In the case of the Hackman home, Cron said, images obtained by front-facing law enforcement bodycams would give potential thieves “a blueprint to contents of the house, and would show vulnerable access points” that burglars could use to get in.
Wilson must not have been convinced by that. In the decision he delivered in the early afternoon, he only blocked the release of images showing bodies. He said it would be permissible for authorities to release bodycam video in which the images of bodies are blurred, but the contents of the Hackman home are not.

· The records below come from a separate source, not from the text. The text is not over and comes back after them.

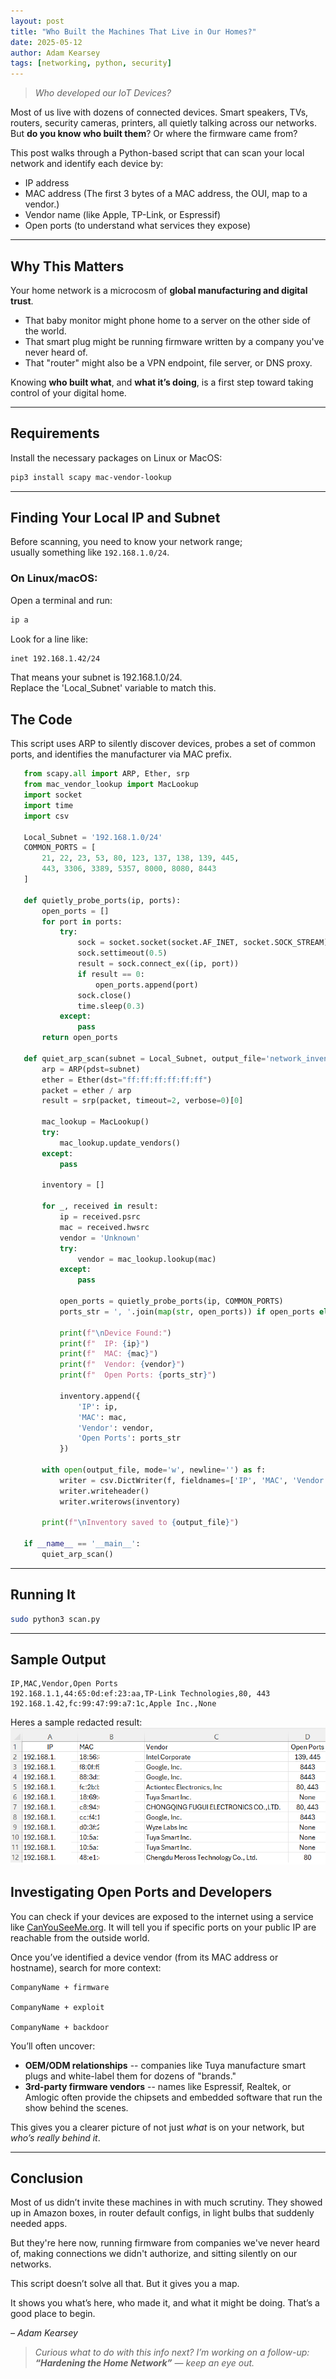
 ```yaml
---
layout: post
title: "Who Built the Machines That Live in Our Homes?"
date: 2025-05-12
author: Adam Kearsey
tags: [networking, python, security]
---
```


> *Who developed our IoT Devices?*

Most of us live with dozens of connected devices. Smart speakers, TVs, routers, security cameras, printers, all quietly talking across our networks. But **do you know who built them**? Or where the firmware came from?

This post walks through a Python-based script that can scan your local network and identify each device by:
- IP address
- MAC address (The first 3 bytes of a MAC address, the OUI, map to a vendor.)
- Vendor name (like Apple, TP-Link, or Espressif)
- Open ports (to understand what services they expose)

---
##  Why This Matters

Your home network is a microcosm of **global manufacturing and digital trust**.

- That baby monitor might phone home to a server on the other side of the world.
- That smart plug might be running firmware written by a company you've never heard of.
- That "router" might also be a VPN endpoint, file server, or DNS proxy.

Knowing **who built what**, and **what it’s doing**, is a first step toward taking control of your digital home.


---

## Requirements

Install the necessary packages on Linux or MacOS:

```bash
pip3 install scapy mac-vendor-lookup
```
---

## Finding Your Local IP and Subnet

Before scanning, you need to know your network range;  
usually something like `192.168.1.0/24`.

### On Linux/macOS:
Open a terminal and run:

 ```bash 
 ip a
 ```


Look for a line like:

```bash
inet 192.168.1.42/24
```
That means your subnet is 192.168.1.0/24.   
Replace the 'Local_Subnet' variable to match this.


## The Code
This script uses ARP to silently discover devices, probes a set of common ports, and identifies the manufacturer via MAC prefix.

 ```python
    from scapy.all import ARP, Ether, srp
    from mac_vendor_lookup import MacLookup
    import socket
    import time
    import csv

    Local_Subnet = '192.168.1.0/24'
    COMMON_PORTS = [
        21, 22, 23, 53, 80, 123, 137, 138, 139, 445,
        443, 3306, 3389, 5357, 8000, 8080, 8443
    ]
    
    def quietly_probe_ports(ip, ports):
        open_ports = []
        for port in ports:
            try:
                sock = socket.socket(socket.AF_INET, socket.SOCK_STREAM)
                sock.settimeout(0.5)
                result = sock.connect_ex((ip, port))
                if result == 0:
                    open_ports.append(port)
                sock.close()
                time.sleep(0.3)
            except:
                pass
        return open_ports

    def quiet_arp_scan(subnet = Local_Subnet, output_file='network_inventory.csv'):
        arp = ARP(pdst=subnet)
        ether = Ether(dst="ff:ff:ff:ff:ff:ff")
        packet = ether / arp
        result = srp(packet, timeout=2, verbose=0)[0]

        mac_lookup = MacLookup()
        try:
            mac_lookup.update_vendors()
        except:
            pass

        inventory = []

        for _, received in result:
            ip = received.psrc
            mac = received.hwsrc
            vendor = 'Unknown'
            try:
                vendor = mac_lookup.lookup(mac)
            except:
                pass

            open_ports = quietly_probe_ports(ip, COMMON_PORTS)
            ports_str = ', '.join(map(str, open_ports)) if open_ports else 'None'

            print(f"\nDevice Found:")
            print(f"  IP: {ip}")
            print(f"  MAC: {mac}")
            print(f"  Vendor: {vendor}")
            print(f"  Open Ports: {ports_str}")

            inventory.append({
                'IP': ip,
                'MAC': mac,
                'Vendor': vendor,
                'Open Ports': ports_str
            })

        with open(output_file, mode='w', newline='') as f:
            writer = csv.DictWriter(f, fieldnames=['IP', 'MAC', 'Vendor', 'Open Ports'])
            writer.writeheader()
            writer.writerows(inventory)

        print(f"\nInventory saved to {output_file}")

    if __name__ == '__main__':
        quiet_arp_scan()

```
---

## Running It

```bash
sudo python3 scan.py
```

---

## Sample Output

```csv
IP,MAC,Vendor,Open Ports
192.168.1.1,44:65:0d:ef:23:aa,TP-Link Technologies,80, 443
192.168.1.42,fc:99:47:99:a7:1c,Apple Inc.,None
```
Heres a sample redacted result:
![Network Inventory Screenshot](/assets/img/Network_Inventory.png)

## Investigating Open Ports and Developers


You can check if your devices are exposed to the internet using a service like [CanYouSeeMe.org](https://canyouseeme.org). It will tell you if specific ports on your public IP are reachable from the outside world.

Once you’ve identified a device vendor (from its MAC address or hostname), search for more context:
    
    CompanyName + firmware

    CompanyName + exploit

    CompanyName + backdoor
    

You’ll often uncover:

- **OEM/ODM relationships** -- companies like Tuya manufacture smart plugs and white-label them for dozens of "brands."
- **3rd-party firmware vendors** -- names like Espressif, Realtek, or Amlogic often provide the chipsets and embedded software that run the show behind the scenes.

This gives you a clearer picture of not just *what* is on your network, but *who’s really behind it*.

---
## Conclusion

Most of us didn’t invite these machines in with much scrutiny. They showed up in Amazon boxes, in router default configs, in light bulbs that suddenly needed apps.

But they're here now, running firmware from companies we've never heard of, making connections we didn't authorize, and sitting silently on our networks.

This script doesn’t solve all that. But it gives you a map.

It shows you what’s here, who made it, and what it might be doing. That’s a good place to begin.

*– Adam Kearsey*

>*Curious what to do with this info next? I’m working on a follow-up:  **“Hardening the Home Network”** — keep an eye out.*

The judge’s order will also allow the release of autopsy reports, as long as images of bodies are either removed or blurred. Santa Fe County will have to make available all police photos, audio recordings and video recordings from their visit to the Hackman home, with the exception of visual depictions of the bodies, which will be blurred out of the photos and video. The text of autopsy results will be made available. This appears to be consistent with New Mexico’s Inspection of Public Records Act (IPRA), with one exception — typically autopsy photos are public. One way of looking at this case overall is that it’s a win for open records.
Is there a chance this case will be appealed, since neither side got everything it asked for? That’s not clear. Lawyers representing both the estate and the media interveners did not respond to a request for comment.
The order prohibiting the release of the autopsy photos will not affect future IPRA requests for records held by the OMI. “The ruling does not create a new exception to IPRA,” said Amanda Lavin, legal director for NMFOG. “Rather, the ruling only blocks the release of these autopsy photos — which normally would be treated as any other public record — because of the specific privacy interests of the parties in this case.”
Lavin added that even if this same issue were to be litigated in a New Mexico district court in the future, the court will likely consider the court’s ruling here, but will not be required to follow it. “An order like this from the district court is not binding precedent in the same way a court of appeals or supreme court opinion is,” she said.